> **The task**:
Extract all lines in the data that contain the word "caption".

Records from a data source:
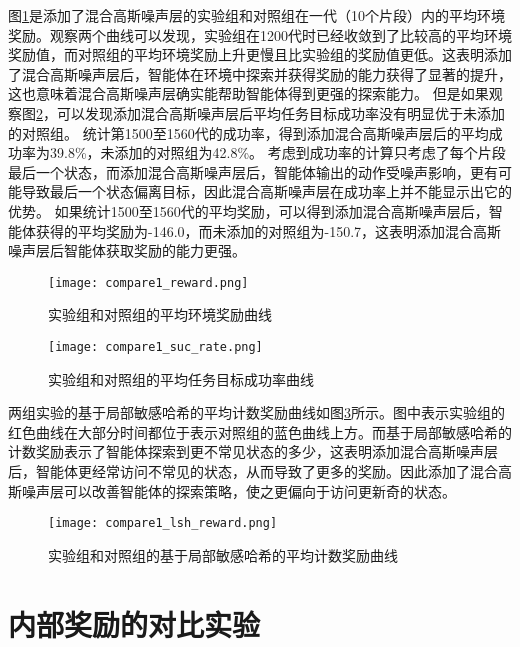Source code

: 图\ref{cmp1env_reward}是添加了混合高斯噪声层的实验组和对照组在一代（10个片段）内的平均环境奖励。观察两个曲线可以发现，实验组在1200代时已经收敛到了比较高的平均环境奖励值，而对照组的平均环境奖励上升更慢且比实验组的奖励值更低。这表明添加了混合高斯噪声层后，智能体在环境中探索并获得奖励的能力获得了显著的提升，这也意味着混合高斯噪声层确实能帮助智能体得到更强的探索能力。
但是如果观察图\ref{cmp1suc_rate}，可以发现添加混合高斯噪声层后平均任务目标成功率没有明显优于未添加的对照组。
统计第1500至1560代的成功率，得到添加混合高斯噪声层后的平均成功率为39.8\%，未添加的对照组为42.8\%。
考虑到成功率的计算只考虑了每个片段最后一个状态，而添加混合高斯噪声层后，智能体输出的动作受噪声影响，更有可能导致最后一个状态偏离目标，因此混合高斯噪声层在成功率上并不能显示出它的优势。
如果统计1500至1560代的平均奖励，可以得到添加混合高斯噪声层后，智能体获得的平均奖励为-146.0，而未添加的对照组为-150.7，这表明添加混合高斯噪声层后智能体获取奖励的能力更强。
        \begin{figure}[htpb]
        \centering
        \texttt{[image: compare1\_reward.png]}
        \caption{实验组和对照组的平均环境奖励曲线}
            \label{cmp1env_reward}
        \end{figure}

        \begin{figure}[htpb]
        \centering
        \texttt{[image: compare1\_suc\_rate.png]}
        \caption{实验组和对照组的平均任务目标成功率曲线}
            \label{cmp1suc_rate}
        \end{figure}

两组实验的基于局部敏感哈希的平均计数奖励曲线如图\ref{cmp1lsh_reward}所示。图中表示实验组的红色曲线在大部分时间都位于表示对照组的蓝色曲线上方。而基于局部敏感哈希的计数奖励表示了智能体探索到更不常见状态的多少，这表明添加混合高斯噪声层后，智能体更经常访问不常见的状态，从而导致了更多的奖励。因此添加了混合高斯噪声层可以改善智能体的探索策略，使之更偏向于访问更新奇的状态。
        \begin{figure}[htpb]
        \centering
        \texttt{[image: compare1\_lsh\_reward.png]}
        \caption{实验组和对照组的基于局部敏感哈希的平均计数奖励曲线}
            \label{cmp1lsh_reward}
        \end{figure}

\section{内部奖励的对比实验}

> **Reply**:
        \caption{实验组和对照组的平均环境奖励曲线}
        \caption{实验组和对照组的平均任务目标成功率曲线}
        \caption{实验组和对照组的基于局部敏感哈希的平均计数奖励曲线}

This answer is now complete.